Yingtao-Zheng's picture
Add other files and folders, including data related, notebook, test and evaluation
24a5e7e

data_preparation/

Shared data loading, cleaning, and exploratory analysis.

1. Files

File Description
prepare_dataset.py Central data loading module used by all training scripts and notebooks
data_exploration.ipynb EDA notebook: feature distributions, class balance, correlations

2. prepare_dataset.py

Provides a consistent pipeline for loading raw .npz data from data/:

Function Purpose
load_all_pooled(model_name) Load all participants, clean, select features, concatenate
load_per_person(model_name) Load grouped by person (for LOPO cross-validation)
get_numpy_splits(model_name) Load + stratified 70/15/15 split + StandardScaler
get_dataloaders(model_name) Same as above, wrapped in PyTorch DataLoaders
_split_and_scale(features, labels, ...) Reusable split + optional scaling

Cleaning rules

  • yaw clipped to [-45, 45], pitch/roll to [-30, 30]
  • ear_left, ear_right, ear_avg clipped to [0, 0.85]

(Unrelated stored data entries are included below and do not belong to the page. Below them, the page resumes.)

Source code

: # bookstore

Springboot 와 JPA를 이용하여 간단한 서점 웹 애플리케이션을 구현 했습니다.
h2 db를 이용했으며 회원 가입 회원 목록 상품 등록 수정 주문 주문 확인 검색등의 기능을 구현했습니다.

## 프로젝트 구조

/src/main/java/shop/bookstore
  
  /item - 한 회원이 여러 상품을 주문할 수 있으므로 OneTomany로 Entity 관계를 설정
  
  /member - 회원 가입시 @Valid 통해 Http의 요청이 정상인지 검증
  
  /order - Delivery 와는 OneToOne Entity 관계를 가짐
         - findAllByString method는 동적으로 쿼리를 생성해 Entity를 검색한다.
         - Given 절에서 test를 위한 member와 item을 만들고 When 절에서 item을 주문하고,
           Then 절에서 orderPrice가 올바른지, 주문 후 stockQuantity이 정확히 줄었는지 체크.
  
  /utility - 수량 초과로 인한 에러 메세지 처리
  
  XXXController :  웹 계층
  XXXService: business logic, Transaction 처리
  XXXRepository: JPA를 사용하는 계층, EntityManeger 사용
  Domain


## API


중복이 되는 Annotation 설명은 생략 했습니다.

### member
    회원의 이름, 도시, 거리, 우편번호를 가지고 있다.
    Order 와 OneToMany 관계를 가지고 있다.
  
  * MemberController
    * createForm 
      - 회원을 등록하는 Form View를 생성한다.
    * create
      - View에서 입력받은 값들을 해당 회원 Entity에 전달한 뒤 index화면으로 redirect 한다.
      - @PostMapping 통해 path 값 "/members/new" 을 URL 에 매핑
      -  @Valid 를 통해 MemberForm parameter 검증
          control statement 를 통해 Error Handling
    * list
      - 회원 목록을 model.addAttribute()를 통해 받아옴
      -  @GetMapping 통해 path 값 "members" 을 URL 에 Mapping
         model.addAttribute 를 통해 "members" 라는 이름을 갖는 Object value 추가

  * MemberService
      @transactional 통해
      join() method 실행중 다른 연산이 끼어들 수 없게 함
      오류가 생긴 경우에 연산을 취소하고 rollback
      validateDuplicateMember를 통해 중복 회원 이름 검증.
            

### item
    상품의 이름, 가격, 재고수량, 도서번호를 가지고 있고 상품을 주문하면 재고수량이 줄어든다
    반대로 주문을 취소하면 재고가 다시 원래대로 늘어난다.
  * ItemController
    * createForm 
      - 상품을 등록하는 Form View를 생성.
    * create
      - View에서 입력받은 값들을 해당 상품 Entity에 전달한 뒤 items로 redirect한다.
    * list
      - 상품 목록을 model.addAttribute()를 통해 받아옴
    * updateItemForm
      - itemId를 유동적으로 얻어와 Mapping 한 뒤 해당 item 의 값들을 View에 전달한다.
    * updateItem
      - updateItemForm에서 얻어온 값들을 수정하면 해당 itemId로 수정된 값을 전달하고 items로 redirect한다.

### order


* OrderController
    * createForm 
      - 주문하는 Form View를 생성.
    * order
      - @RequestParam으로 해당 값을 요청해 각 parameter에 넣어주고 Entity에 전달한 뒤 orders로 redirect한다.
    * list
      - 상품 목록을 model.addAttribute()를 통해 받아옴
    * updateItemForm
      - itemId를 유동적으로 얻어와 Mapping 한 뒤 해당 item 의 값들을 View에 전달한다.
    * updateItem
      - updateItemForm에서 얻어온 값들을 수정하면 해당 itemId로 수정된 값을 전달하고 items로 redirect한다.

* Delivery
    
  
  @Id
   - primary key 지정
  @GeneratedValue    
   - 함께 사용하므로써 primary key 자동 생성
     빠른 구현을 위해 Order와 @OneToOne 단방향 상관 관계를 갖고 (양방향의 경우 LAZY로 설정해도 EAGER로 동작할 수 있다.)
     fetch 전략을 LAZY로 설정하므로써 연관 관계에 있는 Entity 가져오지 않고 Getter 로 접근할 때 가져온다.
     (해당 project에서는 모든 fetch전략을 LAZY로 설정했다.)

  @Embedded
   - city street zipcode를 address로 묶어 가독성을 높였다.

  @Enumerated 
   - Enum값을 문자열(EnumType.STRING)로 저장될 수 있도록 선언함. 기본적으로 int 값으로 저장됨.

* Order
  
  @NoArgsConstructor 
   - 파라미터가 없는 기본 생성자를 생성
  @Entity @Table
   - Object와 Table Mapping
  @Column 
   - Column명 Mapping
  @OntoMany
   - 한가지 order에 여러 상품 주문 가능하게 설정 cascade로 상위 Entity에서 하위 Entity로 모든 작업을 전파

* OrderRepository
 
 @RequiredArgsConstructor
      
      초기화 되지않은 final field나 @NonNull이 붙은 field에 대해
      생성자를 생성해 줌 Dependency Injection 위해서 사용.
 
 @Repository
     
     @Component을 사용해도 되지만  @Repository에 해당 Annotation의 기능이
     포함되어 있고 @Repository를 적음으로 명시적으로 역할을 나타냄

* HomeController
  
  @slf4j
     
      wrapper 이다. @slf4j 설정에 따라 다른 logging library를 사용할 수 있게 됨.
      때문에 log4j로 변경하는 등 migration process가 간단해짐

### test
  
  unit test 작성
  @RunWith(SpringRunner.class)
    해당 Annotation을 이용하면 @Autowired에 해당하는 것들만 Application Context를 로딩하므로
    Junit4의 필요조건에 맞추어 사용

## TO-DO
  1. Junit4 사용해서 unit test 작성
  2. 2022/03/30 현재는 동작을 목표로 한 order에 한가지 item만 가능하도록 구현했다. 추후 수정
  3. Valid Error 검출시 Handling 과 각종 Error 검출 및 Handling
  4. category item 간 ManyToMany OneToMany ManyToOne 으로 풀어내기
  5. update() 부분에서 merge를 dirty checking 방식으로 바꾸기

Selected features (face_orientation)

head_deviation, s_face, s_eye, h_gaze, pitch, ear_left, ear_avg, ear_right, gaze_offset, perclos

3. data_exploration.ipynb

Run from this folder or from the project root. Covers:

  1. Per-feature statistics (mean, std, min, max)
  2. Class distribution (focused vs unfocused)
  3. Feature histograms and box plots
  4. Correlation matrix

4. How to run

prepare_dataset.py is a library module, not a standalone script. You don’t run it directly; you import it from code that needs data.

From repo root:

# Optional: quick test that loading works
python -c "
from data_preparation.prepare_dataset import load_all_pooled
X, y, names = load_all_pooled('face_orientation')
print(f'Loaded {X.shape[0]} samples, {X.shape[1]} features: {names}')
"

Used by:

  • python -m models.mlp.train
  • python -m models.xgboost.train
  • notebooks/mlp.ipynb, notebooks/xgboost.ipynb
  • data_preparation/data_exploration.ipynb

5. Usage (in code)

from data_preparation.prepare_dataset import load_all_pooled, get_numpy_splits

# pooled data
X, y, names = load_all_pooled("face_orientation")

# ready-to-train splits
splits, n_features, n_classes, scaler = get_numpy_splits("face_orientation")
X_train, y_train = splits["X_train"], splits["y_train"]